* [Description of the task]
Find every line with the string "game" in the material below and copy it.

** Opening Records for the exercise block **

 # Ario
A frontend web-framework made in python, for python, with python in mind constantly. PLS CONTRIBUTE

** Closing Records for the exercise block **
** Opening Records for the exercise block **

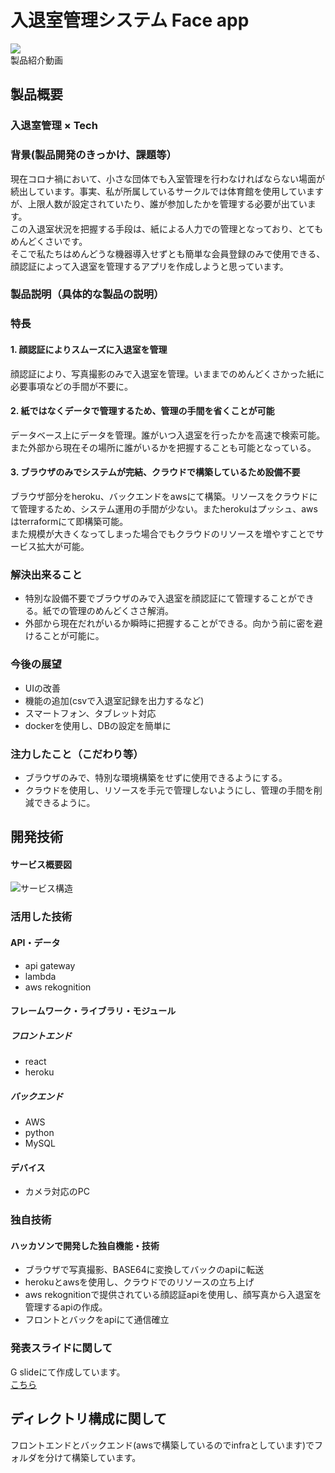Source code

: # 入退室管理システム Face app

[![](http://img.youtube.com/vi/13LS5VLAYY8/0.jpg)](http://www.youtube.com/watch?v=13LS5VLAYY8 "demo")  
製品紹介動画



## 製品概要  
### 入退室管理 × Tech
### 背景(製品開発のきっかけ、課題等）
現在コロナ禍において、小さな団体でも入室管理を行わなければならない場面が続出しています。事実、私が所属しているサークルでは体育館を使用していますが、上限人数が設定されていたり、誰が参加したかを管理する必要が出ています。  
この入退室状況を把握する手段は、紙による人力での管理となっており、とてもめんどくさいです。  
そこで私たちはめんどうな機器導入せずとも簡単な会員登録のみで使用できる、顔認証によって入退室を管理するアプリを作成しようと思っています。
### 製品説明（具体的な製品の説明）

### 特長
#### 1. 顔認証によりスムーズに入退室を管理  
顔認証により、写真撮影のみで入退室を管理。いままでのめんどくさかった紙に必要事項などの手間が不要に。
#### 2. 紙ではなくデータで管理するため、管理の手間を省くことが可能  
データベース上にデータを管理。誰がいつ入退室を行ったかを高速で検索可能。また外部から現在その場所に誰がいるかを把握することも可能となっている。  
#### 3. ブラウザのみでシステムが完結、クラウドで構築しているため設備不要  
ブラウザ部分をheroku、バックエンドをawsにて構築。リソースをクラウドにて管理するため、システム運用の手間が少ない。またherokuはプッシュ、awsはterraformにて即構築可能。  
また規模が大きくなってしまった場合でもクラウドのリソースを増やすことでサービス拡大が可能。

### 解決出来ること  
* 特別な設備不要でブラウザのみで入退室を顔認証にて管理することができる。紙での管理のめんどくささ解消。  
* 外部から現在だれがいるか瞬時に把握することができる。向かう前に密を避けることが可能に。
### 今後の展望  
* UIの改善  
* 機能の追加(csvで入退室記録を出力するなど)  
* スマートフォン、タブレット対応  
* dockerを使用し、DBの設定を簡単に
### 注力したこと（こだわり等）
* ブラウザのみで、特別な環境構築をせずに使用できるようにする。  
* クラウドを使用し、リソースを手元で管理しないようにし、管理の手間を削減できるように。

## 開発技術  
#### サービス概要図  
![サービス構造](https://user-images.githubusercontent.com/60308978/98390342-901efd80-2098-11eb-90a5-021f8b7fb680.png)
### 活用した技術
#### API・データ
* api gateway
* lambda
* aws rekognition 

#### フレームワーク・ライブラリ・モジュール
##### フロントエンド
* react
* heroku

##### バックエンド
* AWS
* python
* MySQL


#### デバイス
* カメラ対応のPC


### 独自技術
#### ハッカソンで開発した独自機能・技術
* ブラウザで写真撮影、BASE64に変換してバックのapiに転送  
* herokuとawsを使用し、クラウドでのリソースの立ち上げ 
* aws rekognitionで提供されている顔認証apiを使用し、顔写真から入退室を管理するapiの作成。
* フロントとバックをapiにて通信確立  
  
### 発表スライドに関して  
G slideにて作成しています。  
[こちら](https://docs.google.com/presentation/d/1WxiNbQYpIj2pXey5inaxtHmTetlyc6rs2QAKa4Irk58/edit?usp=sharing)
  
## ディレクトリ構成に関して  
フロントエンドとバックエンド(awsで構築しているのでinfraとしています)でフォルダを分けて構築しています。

** Closing Records for the exercise block **
** Opening Records for the exercise block **

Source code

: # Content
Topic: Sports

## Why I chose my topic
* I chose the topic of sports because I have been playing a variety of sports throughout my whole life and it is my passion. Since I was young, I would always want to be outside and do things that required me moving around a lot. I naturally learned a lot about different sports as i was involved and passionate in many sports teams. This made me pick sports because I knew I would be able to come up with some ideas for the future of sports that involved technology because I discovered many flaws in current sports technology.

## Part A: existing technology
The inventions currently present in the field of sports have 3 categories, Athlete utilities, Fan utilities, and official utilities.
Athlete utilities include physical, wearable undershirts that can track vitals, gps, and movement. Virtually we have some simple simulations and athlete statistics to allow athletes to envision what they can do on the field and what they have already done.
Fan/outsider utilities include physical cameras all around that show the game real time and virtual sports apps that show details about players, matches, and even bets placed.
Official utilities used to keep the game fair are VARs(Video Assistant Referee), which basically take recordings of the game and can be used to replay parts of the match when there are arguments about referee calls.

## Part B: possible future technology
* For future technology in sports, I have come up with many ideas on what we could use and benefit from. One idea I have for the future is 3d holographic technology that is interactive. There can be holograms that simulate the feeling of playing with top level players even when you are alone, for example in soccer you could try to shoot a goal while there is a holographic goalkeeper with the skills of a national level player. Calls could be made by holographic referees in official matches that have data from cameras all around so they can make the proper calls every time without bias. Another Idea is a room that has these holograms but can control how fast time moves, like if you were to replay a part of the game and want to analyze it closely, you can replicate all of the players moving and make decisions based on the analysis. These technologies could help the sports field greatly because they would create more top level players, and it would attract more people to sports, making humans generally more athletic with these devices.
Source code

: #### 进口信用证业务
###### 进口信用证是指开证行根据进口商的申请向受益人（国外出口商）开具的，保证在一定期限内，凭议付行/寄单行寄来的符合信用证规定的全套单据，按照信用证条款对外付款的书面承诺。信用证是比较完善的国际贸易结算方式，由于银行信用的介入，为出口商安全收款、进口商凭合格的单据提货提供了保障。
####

** Closing Records for the exercise block **

* [Output of the task]
Fan/outsider utilities include physical cameras all around that show the game real time and virtual sports apps that show details about players, matches, and even bets placed.
Official utilities used to keep the game fair are VARs(Video Assistant Referee), which basically take recordings of the game and can be used to replay parts of the match when there are arguments about referee calls.
* For future technology in sports, I have come up with many ideas on what we could use and benefit from. One idea I have for the future is 3d holographic technology that is interactive. There can be holograms that simulate the feeling of playing with top level players even when you are alone, for example in soccer you could try to shoot a goal while there is a holographic goalkeeper with the skills of a national level player. Calls could be made by holographic referees in official matches that have data from cameras all around so they can make the proper calls every time without bias. Another Idea is a room that has these holograms but can control how fast time moves, like if you were to replay a part of the game and want to analyze it closely, you can replicate all of the players moving and make decisions based on the analysis. These technologies could help the sports field greatly because they would create more top level players, and it would attract more people to sports, making humans generally more athletic with these devices.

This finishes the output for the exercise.